* [DIRECTIONS FOR THIS TASK]:
Would you print all of the entries word for word?

* [SUPPLIED ENTRIES]:
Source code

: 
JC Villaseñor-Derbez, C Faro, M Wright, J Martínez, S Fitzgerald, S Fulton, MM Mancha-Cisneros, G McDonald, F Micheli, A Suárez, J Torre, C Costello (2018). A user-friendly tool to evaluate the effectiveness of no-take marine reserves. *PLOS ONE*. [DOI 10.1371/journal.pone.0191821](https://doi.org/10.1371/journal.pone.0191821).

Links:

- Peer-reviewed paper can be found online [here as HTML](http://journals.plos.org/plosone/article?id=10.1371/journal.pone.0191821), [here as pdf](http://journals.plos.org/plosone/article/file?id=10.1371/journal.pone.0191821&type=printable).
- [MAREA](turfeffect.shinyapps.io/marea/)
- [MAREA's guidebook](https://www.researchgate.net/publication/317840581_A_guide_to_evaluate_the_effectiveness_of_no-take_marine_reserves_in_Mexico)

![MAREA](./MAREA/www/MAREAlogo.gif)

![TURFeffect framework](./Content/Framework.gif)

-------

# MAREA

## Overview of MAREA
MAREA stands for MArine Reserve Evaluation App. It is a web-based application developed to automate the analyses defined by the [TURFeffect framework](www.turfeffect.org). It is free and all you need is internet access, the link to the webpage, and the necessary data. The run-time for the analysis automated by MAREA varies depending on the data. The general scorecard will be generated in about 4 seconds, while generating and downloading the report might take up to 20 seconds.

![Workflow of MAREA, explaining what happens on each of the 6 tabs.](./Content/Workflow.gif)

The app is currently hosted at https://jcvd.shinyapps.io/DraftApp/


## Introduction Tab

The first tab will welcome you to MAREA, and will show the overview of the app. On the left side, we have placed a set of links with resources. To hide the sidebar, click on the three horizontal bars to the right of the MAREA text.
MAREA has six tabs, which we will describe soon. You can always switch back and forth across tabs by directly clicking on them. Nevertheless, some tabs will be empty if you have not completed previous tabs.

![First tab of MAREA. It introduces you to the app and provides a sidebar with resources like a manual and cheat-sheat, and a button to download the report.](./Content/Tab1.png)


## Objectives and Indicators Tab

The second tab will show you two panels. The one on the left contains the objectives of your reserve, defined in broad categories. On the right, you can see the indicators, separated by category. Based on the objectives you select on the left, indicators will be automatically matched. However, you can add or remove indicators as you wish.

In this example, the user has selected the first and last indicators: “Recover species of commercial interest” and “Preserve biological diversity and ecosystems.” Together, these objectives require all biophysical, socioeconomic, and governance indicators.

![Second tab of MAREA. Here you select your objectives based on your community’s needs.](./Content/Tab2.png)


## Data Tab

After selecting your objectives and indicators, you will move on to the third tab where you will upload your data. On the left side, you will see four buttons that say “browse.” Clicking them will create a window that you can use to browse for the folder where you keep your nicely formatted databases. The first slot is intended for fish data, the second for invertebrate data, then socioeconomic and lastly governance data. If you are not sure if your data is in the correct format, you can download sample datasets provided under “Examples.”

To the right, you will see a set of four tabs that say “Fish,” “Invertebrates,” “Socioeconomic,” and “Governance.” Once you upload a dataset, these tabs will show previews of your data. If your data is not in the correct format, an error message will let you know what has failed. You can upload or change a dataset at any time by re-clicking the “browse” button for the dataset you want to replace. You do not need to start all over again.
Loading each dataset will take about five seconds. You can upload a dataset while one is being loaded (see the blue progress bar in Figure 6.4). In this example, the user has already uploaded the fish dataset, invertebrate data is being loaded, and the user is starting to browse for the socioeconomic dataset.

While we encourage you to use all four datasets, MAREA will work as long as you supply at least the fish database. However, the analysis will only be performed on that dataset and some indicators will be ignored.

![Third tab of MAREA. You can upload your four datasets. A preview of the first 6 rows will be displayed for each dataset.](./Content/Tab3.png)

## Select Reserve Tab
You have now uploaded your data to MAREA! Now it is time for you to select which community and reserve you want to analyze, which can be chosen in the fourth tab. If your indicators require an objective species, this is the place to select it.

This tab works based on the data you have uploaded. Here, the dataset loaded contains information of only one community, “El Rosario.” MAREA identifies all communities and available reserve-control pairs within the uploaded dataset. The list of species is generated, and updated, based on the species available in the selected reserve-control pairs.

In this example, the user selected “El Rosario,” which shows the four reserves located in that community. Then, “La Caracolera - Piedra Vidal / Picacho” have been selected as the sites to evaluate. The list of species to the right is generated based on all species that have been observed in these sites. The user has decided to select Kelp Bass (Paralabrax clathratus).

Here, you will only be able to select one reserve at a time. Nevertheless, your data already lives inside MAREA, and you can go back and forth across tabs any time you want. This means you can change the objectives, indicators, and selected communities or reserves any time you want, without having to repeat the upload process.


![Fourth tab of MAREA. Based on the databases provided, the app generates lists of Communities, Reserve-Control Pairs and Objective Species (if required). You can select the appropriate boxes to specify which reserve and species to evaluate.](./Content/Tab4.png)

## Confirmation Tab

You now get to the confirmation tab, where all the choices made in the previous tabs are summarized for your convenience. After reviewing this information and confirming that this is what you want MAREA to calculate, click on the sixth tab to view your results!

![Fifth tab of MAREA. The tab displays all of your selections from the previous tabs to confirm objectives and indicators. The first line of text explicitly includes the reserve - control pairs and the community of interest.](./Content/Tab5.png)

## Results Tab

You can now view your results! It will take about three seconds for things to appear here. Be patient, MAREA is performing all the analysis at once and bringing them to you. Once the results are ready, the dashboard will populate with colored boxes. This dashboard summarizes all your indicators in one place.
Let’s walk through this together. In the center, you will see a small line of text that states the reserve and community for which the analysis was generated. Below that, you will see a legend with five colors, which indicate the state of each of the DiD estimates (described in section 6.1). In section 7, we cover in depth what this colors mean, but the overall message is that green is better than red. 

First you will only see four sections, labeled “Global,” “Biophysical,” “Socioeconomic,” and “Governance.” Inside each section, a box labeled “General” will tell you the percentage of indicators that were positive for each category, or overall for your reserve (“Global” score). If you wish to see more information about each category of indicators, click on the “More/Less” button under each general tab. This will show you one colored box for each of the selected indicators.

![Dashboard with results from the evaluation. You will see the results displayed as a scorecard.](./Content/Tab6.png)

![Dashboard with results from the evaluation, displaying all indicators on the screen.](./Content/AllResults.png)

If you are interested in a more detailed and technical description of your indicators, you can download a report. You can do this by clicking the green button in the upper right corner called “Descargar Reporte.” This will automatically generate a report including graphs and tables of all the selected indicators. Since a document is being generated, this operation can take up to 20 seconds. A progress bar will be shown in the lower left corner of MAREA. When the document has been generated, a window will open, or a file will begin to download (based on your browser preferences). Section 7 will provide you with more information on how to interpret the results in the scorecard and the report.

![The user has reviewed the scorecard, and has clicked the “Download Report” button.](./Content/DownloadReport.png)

* [OUTPUT BELOW]:
Source code

: 
JC Villaseñor-Derbez, C Faro, M Wright, J Martínez, S Fitzgerald, S Fulton, MM Mancha-Cisneros, G McDonald, F Micheli, A Suárez, J Torre, C Costello (2018). A user-friendly tool to evaluate the effectiveness of no-take marine reserves. *PLOS ONE*. [DOI 10.1371/journal.pone.0191821](https://doi.org/10.1371/journal.pone.0191821).

Links:

- Peer-reviewed paper can be found online [here as HTML](http://journals.plos.org/plosone/article?id=10.1371/journal.pone.0191821), [here as pdf](http://journals.plos.org/plosone/article/file?id=10.1371/journal.pone.0191821&type=printable).
- [MAREA](turfeffect.shinyapps.io/marea/)
- [MAREA's guidebook](https://www.researchgate.net/publication/317840581_A_guide_to_evaluate_the_effectiveness_of_no-take_marine_reserves_in_Mexico)

![MAREA](./MAREA/www/MAREAlogo.gif)

![TURFeffect framework](./Content/Framework.gif)

-------

# MAREA

## Overview of MAREA
MAREA stands for MArine Reserve Evaluation App. It is a web-based application developed to automate the analyses defined by the [TURFeffect framework](www.turfeffect.org). It is free and all you need is internet access, the link to the webpage, and the necessary data. The run-time for the analysis automated by MAREA varies depending on the data. The general scorecard will be generated in about 4 seconds, while generating and downloading the report might take up to 20 seconds.

![Workflow of MAREA, explaining what happens on each of the 6 tabs.](./Content/Workflow.gif)

The app is currently hosted at https://jcvd.shinyapps.io/DraftApp/


## Introduction Tab

The first tab will welcome you to MAREA, and will show the overview of the app. On the left side, we have placed a set of links with resources. To hide the sidebar, click on the three horizontal bars to the right of the MAREA text.
MAREA has six tabs, which we will describe soon. You can always switch back and forth across tabs by directly clicking on them. Nevertheless, some tabs will be empty if you have not completed previous tabs.

![First tab of MAREA. It introduces you to the app and provides a sidebar with resources like a manual and cheat-sheat, and a button to download the report.](./Content/Tab1.png)


## Objectives and Indicators Tab

The second tab will show you two panels. The one on the left contains the objectives of your reserve, defined in broad categories. On the right, you can see the indicators, separated by category. Based on the objectives you select on the left, indicators will be automatically matched. However, you can add or remove indicators as you wish.

In this example, the user has selected the first and last indicators: “Recover species of commercial interest” and “Preserve biological diversity and ecosystems.” Together, these objectives require all biophysical, socioeconomic, and governance indicators.

![Second tab of MAREA. Here you select your objectives based on your community’s needs.](./Content/Tab2.png)


## Data Tab

After selecting your objectives and indicators, you will move on to the third tab where you will upload your data. On the left side, you will see four buttons that say “browse.” Clicking them will create a window that you can use to browse for the folder where you keep your nicely formatted databases. The first slot is intended for fish data, the second for invertebrate data, then socioeconomic and lastly governance data. If you are not sure if your data is in the correct format, you can download sample datasets provided under “Examples.”

To the right, you will see a set of four tabs that say “Fish,” “Invertebrates,” “Socioeconomic,” and “Governance.” Once you upload a dataset, these tabs will show previews of your data. If your data is not in the correct format, an error message will let you know what has failed. You can upload or change a dataset at any time by re-clicking the “browse” button for the dataset you want to replace. You do not need to start all over again.
Loading each dataset will take about five seconds. You can upload a dataset while one is being loaded (see the blue progress bar in Figure 6.4). In this example, the user has already uploaded the fish dataset, invertebrate data is being loaded, and the user is starting to browse for the socioeconomic dataset.

While we encourage you to use all four datasets, MAREA will work as long as you supply at least the fish database. However, the analysis will only be performed on that dataset and some indicators will be ignored.

![Third tab of MAREA. You can upload your four datasets. A preview of the first 6 rows will be displayed for each dataset.](./Content/Tab3.png)

## Select Reserve Tab
You have now uploaded your data to MAREA! Now it is time for you to select which community and reserve you want to analyze, which can be chosen in the fourth tab. If your indicators require an objective species, this is the place to select it.

This tab works based on the data you have uploaded. Here, the dataset loaded contains information of only one community, “El Rosario.” MAREA identifies all communities and available reserve-control pairs within the uploaded dataset. The list of species is generated, and updated, based on the species available in the selected reserve-control pairs.

In this example, the user selected “El Rosario,” which shows the four reserves located in that community. Then, “La Caracolera - Piedra Vidal / Picacho” have been selected as the sites to evaluate. The list of species to the right is generated based on all species that have been observed in these sites. The user has decided to select Kelp Bass (Paralabrax clathratus).

Here, you will only be able to select one reserve at a time. Nevertheless, your data already lives inside MAREA, and you can go back and forth across tabs any time you want. This means you can change the objectives, indicators, and selected communities or reserves any time you want, without having to repeat the upload process.


![Fourth tab of MAREA. Based on the databases provided, the app generates lists of Communities, Reserve-Control Pairs and Objective Species (if required). You can select the appropriate boxes to specify which reserve and species to evaluate.](./Content/Tab4.png)

## Confirmation Tab

You now get to the confirmation tab, where all the choices made in the previous tabs are summarized for your convenience. After reviewing this information and confirming that this is what you want MAREA to calculate, click on the sixth tab to view your results!

![Fifth tab of MAREA. The tab displays all of your selections from the previous tabs to confirm objectives and indicators. The first line of text explicitly includes the reserve - control pairs and the community of interest.](./Content/Tab5.png)

## Results Tab

You can now view your results! It will take about three seconds for things to appear here. Be patient, MAREA is performing all the analysis at once and bringing them to you. Once the results are ready, the dashboard will populate with colored boxes. This dashboard summarizes all your indicators in one place.
Let’s walk through this together. In the center, you will see a small line of text that states the reserve and community for which the analysis was generated. Below that, you will see a legend with five colors, which indicate the state of each of the DiD estimates (described in section 6.1). In section 7, we cover in depth what this colors mean, but the overall message is that green is better than red. 

First you will only see four sections, labeled “Global,” “Biophysical,” “Socioeconomic,” and “Governance.” Inside each section, a box labeled “General” will tell you the percentage of indicators that were positive for each category, or overall for your reserve (“Global” score). If you wish to see more information about each category of indicators, click on the “More/Less” button under each general tab. This will show you one colored box for each of the selected indicators.

![Dashboard with results from the evaluation. You will see the results displayed as a scorecard.](./Content/Tab6.png)

![Dashboard with results from the evaluation, displaying all indicators on the screen.](./Content/AllResults.png)

If you are interested in a more detailed and technical description of your indicators, you can download a report. You can do this by clicking the green button in the upper right corner called “Descargar Reporte.” This will automatically generate a report including graphs and tables of all the selected indicators. Since a document is being generated, this operation can take up to 20 seconds. A progress bar will be shown in the lower left corner of MAREA. When the document has been generated, a window will open, or a file will begin to download (based on your browser preferences). Section 7 will provide you with more information on how to interpret the results in the scorecard and the report.

![The user has reviewed the scorecard, and has clicked the “Download Report” button.](./Content/DownloadReport.png)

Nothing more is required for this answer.